===== Material for this task
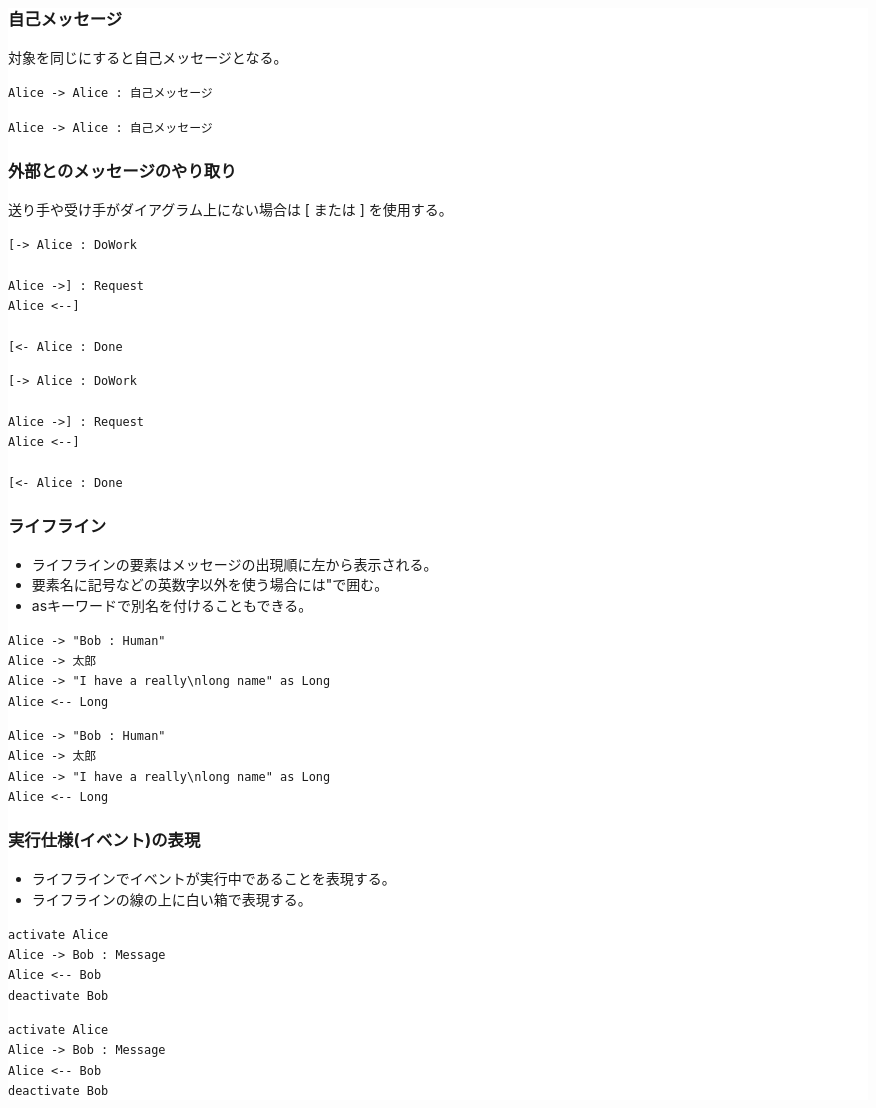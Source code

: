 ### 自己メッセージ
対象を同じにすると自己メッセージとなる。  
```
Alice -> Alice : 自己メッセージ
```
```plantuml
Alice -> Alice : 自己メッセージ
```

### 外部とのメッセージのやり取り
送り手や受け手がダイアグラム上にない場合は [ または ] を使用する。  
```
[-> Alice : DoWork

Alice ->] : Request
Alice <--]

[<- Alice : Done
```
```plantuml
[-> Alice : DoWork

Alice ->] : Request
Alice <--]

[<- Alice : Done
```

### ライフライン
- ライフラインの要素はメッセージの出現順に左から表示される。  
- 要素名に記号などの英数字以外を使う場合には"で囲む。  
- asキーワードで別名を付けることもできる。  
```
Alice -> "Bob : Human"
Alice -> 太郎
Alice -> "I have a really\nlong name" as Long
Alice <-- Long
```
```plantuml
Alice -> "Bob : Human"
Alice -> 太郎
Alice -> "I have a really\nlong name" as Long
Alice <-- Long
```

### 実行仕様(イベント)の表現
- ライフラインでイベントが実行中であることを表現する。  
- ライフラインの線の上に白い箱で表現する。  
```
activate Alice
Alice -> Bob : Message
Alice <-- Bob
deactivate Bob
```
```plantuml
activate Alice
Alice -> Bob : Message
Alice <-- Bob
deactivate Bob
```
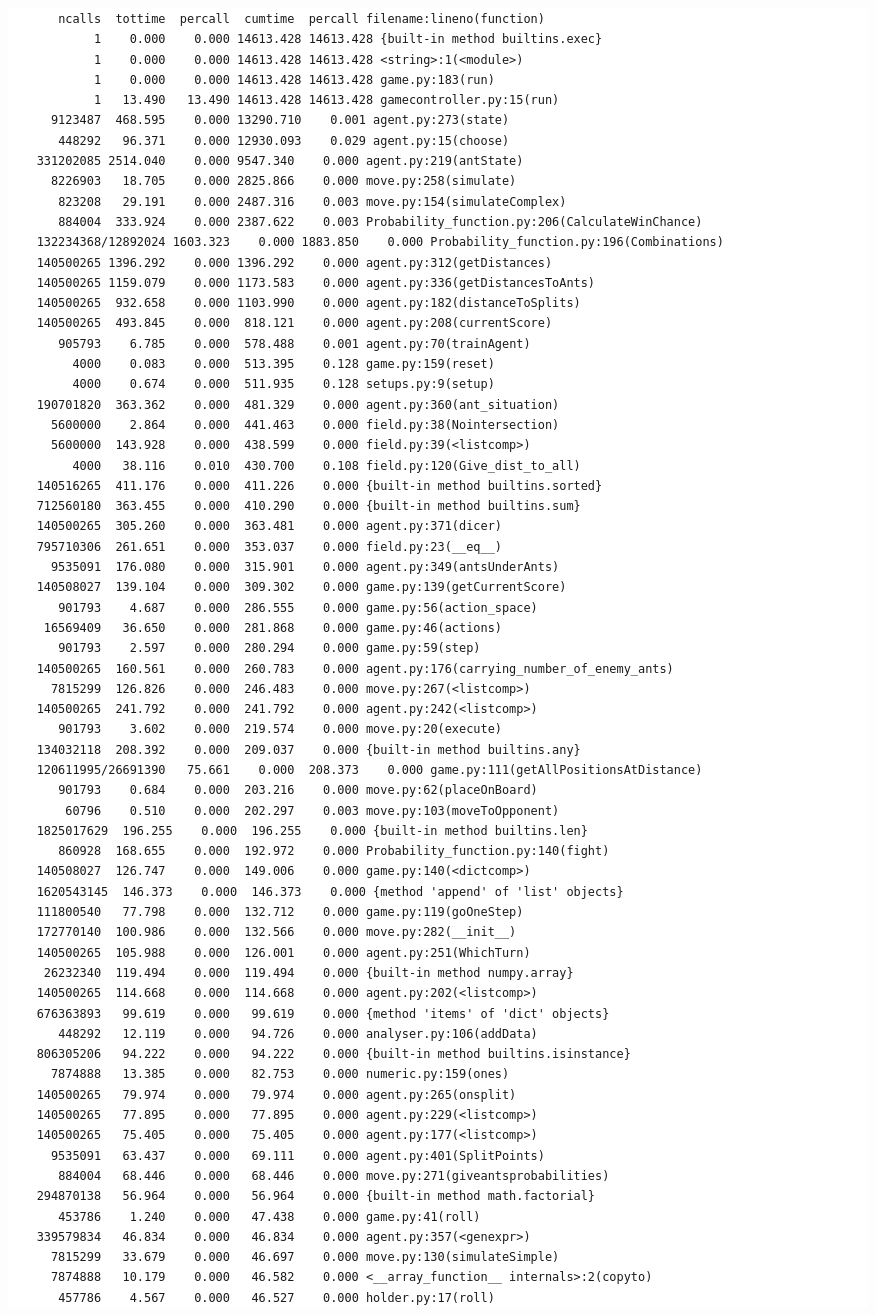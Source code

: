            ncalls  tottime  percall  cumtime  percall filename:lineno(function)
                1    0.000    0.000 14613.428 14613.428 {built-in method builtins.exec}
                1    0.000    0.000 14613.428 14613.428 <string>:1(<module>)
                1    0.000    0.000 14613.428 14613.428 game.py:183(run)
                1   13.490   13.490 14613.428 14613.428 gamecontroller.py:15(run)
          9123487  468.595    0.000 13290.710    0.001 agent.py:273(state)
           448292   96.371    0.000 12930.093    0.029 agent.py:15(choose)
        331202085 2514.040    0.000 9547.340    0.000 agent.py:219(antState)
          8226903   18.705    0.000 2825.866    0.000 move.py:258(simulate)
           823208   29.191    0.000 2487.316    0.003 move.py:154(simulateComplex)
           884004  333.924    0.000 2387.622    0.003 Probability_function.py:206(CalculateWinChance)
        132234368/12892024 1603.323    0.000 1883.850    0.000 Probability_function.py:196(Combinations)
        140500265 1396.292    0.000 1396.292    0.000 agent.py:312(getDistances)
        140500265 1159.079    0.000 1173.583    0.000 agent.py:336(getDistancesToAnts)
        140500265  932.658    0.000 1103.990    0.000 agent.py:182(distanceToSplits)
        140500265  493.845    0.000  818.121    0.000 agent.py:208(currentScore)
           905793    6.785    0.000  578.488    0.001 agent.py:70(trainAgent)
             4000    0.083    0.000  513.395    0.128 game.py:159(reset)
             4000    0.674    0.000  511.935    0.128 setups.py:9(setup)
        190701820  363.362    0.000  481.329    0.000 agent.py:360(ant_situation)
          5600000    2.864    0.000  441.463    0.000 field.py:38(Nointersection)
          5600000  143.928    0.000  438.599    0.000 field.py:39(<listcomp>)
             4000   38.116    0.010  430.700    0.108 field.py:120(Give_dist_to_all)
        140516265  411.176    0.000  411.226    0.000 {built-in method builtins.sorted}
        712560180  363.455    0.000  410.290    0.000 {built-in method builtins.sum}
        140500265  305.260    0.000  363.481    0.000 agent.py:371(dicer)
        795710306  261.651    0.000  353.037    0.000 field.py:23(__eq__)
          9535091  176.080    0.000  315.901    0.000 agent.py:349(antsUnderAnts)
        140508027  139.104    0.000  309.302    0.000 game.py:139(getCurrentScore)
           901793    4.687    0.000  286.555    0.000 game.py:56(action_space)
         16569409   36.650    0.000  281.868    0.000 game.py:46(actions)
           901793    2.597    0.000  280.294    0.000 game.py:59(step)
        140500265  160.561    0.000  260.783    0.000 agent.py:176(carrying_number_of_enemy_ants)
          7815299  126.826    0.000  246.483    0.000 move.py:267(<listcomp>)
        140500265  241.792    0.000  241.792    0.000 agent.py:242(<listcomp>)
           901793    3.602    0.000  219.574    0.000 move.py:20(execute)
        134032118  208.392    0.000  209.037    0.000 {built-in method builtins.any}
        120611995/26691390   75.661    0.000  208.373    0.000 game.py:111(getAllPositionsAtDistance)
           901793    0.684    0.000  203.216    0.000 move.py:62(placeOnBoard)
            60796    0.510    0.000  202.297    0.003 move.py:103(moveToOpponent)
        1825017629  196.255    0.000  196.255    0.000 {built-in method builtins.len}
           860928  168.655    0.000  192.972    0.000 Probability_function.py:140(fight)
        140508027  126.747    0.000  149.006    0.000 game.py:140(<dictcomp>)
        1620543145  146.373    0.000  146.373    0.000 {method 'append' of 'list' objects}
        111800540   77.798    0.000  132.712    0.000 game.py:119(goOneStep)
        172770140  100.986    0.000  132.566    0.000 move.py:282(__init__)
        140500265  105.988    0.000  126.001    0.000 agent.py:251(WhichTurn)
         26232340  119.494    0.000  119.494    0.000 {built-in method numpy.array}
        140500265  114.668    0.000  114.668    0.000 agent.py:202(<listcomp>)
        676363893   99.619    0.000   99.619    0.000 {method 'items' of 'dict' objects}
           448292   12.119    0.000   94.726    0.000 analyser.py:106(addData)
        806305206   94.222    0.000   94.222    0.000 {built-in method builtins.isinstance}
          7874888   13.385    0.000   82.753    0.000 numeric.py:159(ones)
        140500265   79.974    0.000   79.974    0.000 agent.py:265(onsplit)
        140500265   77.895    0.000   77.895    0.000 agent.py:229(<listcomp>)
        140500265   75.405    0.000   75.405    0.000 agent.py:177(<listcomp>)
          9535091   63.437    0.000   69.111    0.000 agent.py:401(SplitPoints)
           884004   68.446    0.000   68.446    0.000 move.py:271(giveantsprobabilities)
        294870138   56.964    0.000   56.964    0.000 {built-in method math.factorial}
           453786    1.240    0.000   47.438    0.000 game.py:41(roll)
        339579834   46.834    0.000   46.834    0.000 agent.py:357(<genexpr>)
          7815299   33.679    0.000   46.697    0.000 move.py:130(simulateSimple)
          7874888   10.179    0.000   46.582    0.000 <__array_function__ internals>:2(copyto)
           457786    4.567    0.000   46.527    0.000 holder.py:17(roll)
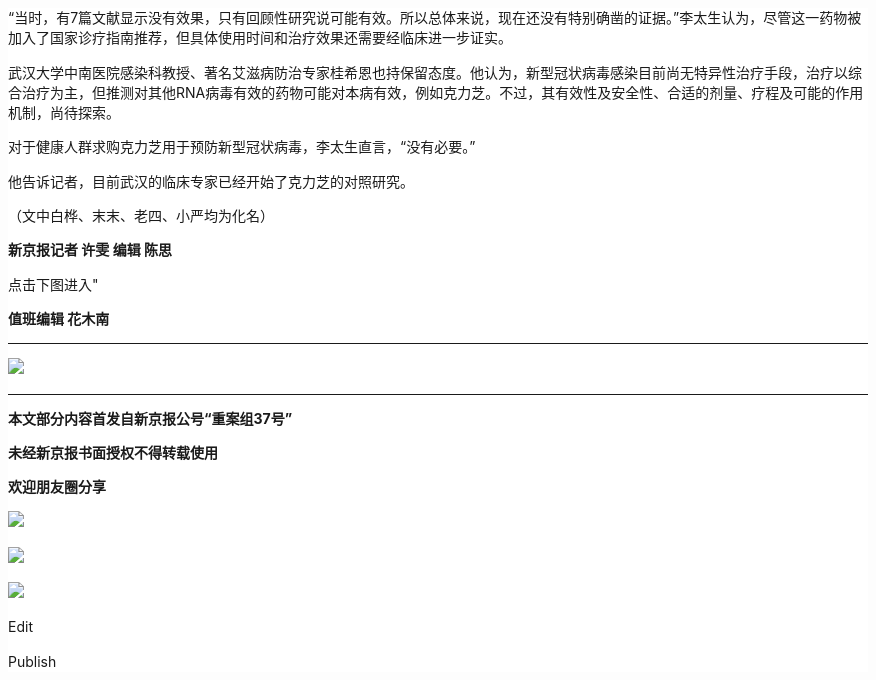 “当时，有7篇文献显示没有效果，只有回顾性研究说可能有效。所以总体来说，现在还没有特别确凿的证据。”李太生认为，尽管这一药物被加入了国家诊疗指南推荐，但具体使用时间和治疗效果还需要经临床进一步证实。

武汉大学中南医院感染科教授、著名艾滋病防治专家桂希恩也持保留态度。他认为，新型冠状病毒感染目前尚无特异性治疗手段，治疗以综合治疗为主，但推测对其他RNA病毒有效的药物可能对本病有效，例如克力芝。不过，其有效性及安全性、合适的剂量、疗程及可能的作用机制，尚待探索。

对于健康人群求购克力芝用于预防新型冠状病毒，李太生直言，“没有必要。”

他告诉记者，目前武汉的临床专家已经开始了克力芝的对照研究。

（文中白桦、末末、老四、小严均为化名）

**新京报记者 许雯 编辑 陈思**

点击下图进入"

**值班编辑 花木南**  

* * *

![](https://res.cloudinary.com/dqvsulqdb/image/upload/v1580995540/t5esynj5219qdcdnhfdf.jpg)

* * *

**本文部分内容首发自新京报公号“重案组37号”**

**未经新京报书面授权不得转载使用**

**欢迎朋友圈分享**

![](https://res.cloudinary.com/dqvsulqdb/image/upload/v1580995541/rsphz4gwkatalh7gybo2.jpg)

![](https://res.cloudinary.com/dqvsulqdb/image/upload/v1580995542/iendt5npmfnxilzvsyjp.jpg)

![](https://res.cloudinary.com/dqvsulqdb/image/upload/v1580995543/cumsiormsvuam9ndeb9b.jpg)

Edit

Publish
==========
Go through the entries above and report every line in which the word "dqvsulqdb" appears.

![](https://res.cloudinary.com/dqvsulqdb/image/upload/v1580995540/t5esynj5219qdcdnhfdf.jpg)
![](https://res.cloudinary.com/dqvsulqdb/image/upload/v1580995541/rsphz4gwkatalh7gybo2.jpg)
![](https://res.cloudinary.com/dqvsulqdb/image/upload/v1580995542/iendt5npmfnxilzvsyjp.jpg)
![](https://res.cloudinary.com/dqvsulqdb/image/upload/v1580995543/cumsiormsvuam9ndeb9b.jpg)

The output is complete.